#### YOUR INSTRUCTIONS:
Count the lines below that contain the word "Testing", and give only that number.
§ §
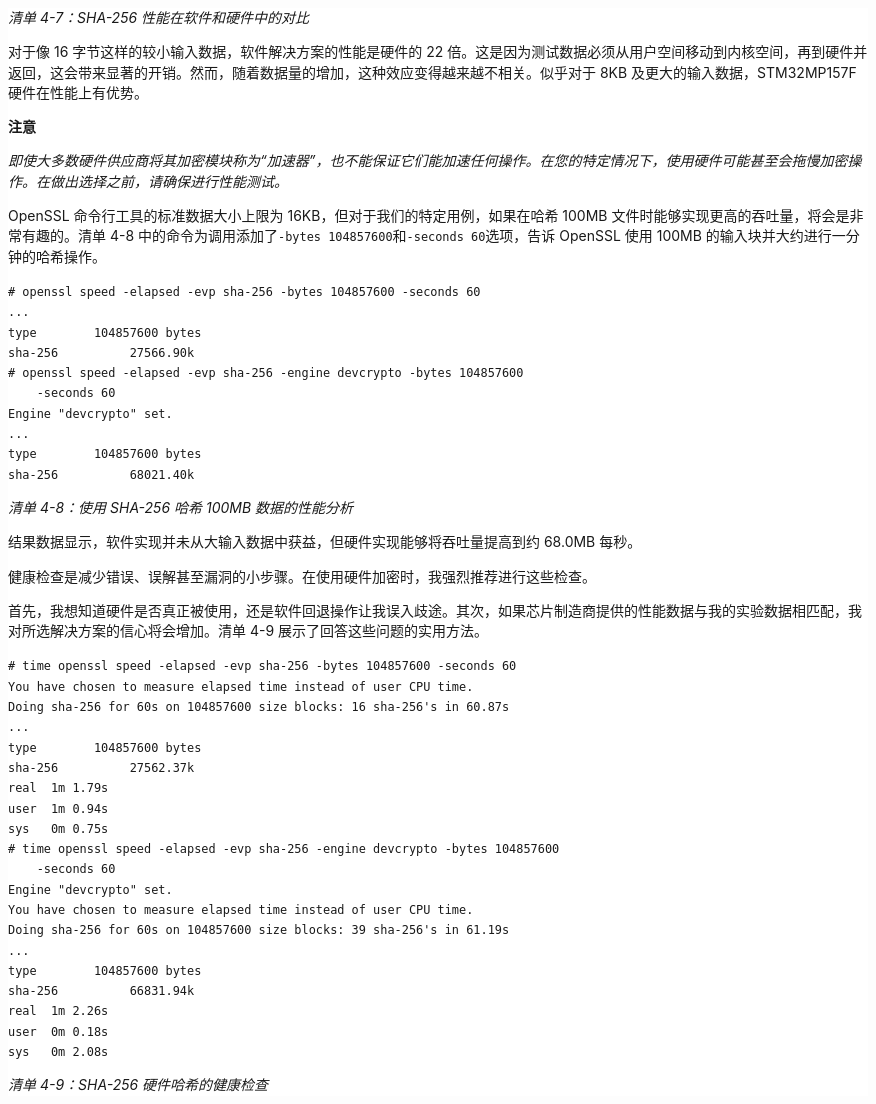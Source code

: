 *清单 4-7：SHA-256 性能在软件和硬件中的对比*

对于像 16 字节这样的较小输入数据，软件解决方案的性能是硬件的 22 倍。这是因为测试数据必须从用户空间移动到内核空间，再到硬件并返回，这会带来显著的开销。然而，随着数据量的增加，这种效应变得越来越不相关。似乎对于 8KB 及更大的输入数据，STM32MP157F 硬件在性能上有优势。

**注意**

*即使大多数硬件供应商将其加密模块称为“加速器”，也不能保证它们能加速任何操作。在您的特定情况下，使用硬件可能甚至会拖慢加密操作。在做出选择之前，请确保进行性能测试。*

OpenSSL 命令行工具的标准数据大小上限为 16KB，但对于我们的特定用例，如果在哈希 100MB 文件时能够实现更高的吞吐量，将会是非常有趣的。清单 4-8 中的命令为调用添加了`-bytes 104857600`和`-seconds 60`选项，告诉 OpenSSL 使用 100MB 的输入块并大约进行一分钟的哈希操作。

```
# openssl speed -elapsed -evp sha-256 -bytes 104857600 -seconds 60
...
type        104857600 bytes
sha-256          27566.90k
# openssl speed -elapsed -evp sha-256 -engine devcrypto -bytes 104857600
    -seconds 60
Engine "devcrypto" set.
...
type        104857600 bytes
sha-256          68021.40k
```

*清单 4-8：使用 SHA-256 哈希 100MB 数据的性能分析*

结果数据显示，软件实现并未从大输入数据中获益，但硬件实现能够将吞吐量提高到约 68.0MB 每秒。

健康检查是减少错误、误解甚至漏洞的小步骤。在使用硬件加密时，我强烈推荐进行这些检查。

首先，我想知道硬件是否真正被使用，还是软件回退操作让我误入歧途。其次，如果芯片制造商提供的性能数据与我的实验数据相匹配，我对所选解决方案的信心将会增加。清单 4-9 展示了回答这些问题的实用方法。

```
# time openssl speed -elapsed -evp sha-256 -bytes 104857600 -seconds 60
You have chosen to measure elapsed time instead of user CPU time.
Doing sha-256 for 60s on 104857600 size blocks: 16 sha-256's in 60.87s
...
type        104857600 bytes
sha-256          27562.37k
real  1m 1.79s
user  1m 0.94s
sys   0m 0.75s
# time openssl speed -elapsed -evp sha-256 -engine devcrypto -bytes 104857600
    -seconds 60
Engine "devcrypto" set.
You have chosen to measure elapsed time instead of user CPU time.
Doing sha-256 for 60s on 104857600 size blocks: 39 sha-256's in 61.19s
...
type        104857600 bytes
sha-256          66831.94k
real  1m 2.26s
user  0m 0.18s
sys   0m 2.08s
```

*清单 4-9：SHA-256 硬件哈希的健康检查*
§ §
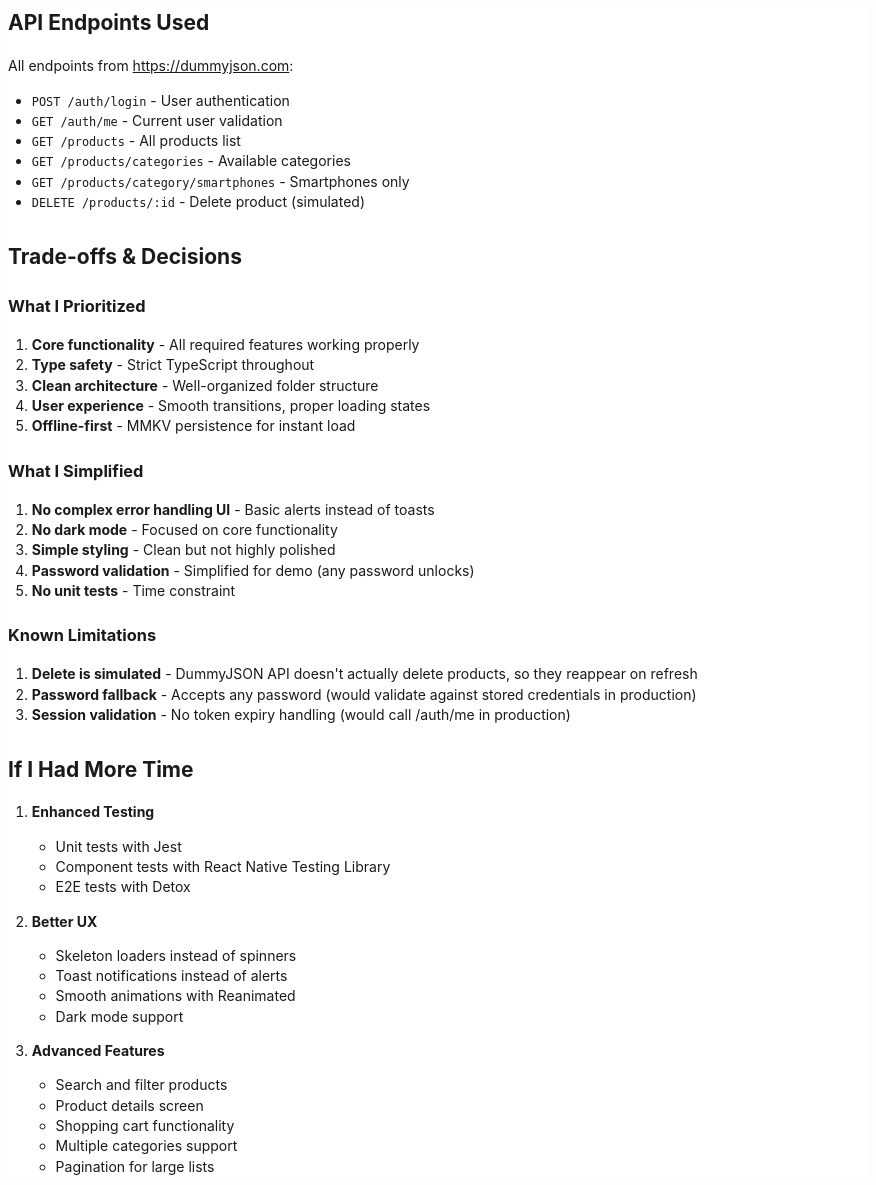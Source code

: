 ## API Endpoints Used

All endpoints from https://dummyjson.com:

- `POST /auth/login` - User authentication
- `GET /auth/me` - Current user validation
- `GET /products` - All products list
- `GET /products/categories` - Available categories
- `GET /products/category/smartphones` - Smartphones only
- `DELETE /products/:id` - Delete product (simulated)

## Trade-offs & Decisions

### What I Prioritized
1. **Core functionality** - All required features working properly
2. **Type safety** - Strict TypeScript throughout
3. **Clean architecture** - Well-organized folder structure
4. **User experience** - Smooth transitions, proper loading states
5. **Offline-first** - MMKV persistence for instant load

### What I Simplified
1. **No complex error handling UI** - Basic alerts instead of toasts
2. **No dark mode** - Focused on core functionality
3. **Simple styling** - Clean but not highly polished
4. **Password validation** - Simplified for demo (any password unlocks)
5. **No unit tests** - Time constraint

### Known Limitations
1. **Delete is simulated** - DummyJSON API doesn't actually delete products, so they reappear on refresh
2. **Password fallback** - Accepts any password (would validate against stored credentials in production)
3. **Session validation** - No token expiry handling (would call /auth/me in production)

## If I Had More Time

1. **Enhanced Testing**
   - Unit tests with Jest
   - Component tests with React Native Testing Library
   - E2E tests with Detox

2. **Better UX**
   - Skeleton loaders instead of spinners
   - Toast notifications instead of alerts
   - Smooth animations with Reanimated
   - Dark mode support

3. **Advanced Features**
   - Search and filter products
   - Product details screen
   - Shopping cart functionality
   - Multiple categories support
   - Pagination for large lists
§ §
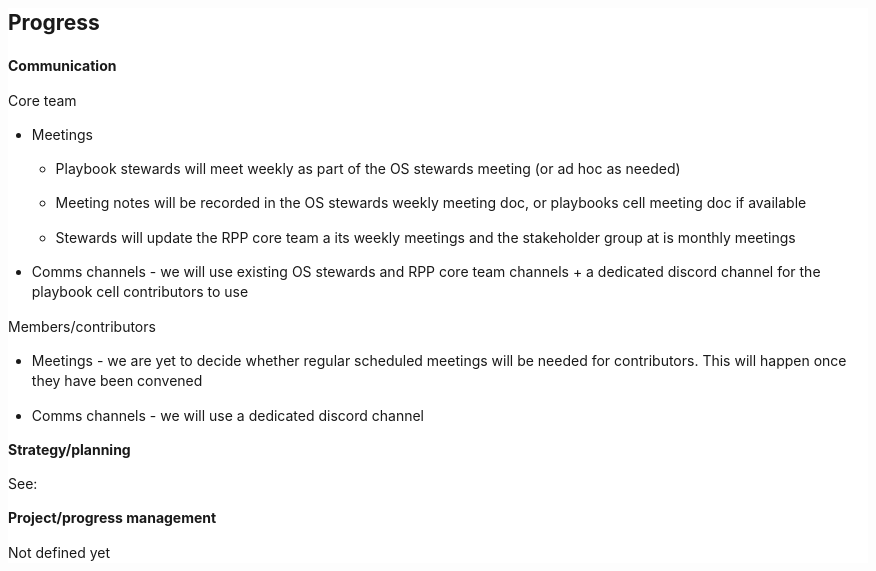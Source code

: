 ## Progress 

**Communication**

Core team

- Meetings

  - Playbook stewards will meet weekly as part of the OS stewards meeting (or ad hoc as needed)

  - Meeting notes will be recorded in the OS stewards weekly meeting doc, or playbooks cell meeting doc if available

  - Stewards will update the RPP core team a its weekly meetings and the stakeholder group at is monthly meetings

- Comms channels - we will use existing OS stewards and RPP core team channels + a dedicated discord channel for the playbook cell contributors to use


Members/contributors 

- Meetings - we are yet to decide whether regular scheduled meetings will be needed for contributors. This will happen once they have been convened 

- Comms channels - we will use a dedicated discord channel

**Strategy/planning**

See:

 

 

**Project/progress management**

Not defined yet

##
§ §
#### WRITTEN SOLUTION:
2